[What you should do] A single number is required: how many lines in the records below contain "TABLE".

[Dataset entries]
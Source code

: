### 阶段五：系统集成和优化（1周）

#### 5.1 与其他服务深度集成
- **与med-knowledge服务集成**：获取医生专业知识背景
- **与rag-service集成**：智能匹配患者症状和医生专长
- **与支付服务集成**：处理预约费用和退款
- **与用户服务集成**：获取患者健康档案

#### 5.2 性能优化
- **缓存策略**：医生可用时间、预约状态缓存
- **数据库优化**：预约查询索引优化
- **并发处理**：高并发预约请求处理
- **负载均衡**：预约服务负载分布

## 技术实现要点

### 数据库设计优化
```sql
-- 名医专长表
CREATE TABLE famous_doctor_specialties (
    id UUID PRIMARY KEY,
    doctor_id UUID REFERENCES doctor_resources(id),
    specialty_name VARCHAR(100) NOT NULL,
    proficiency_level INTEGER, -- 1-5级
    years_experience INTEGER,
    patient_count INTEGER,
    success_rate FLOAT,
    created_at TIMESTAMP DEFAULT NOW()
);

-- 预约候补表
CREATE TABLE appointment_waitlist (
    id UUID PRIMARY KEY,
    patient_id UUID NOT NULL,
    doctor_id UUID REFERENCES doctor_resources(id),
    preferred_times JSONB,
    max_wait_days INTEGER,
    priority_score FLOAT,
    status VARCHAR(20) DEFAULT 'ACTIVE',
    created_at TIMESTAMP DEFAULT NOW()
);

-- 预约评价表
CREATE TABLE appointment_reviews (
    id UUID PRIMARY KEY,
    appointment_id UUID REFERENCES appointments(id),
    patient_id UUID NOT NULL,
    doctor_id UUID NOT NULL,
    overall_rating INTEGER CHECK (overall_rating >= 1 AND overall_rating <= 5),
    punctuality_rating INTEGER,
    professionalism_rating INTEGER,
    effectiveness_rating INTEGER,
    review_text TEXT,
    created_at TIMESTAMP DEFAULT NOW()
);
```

[Result of the task] 3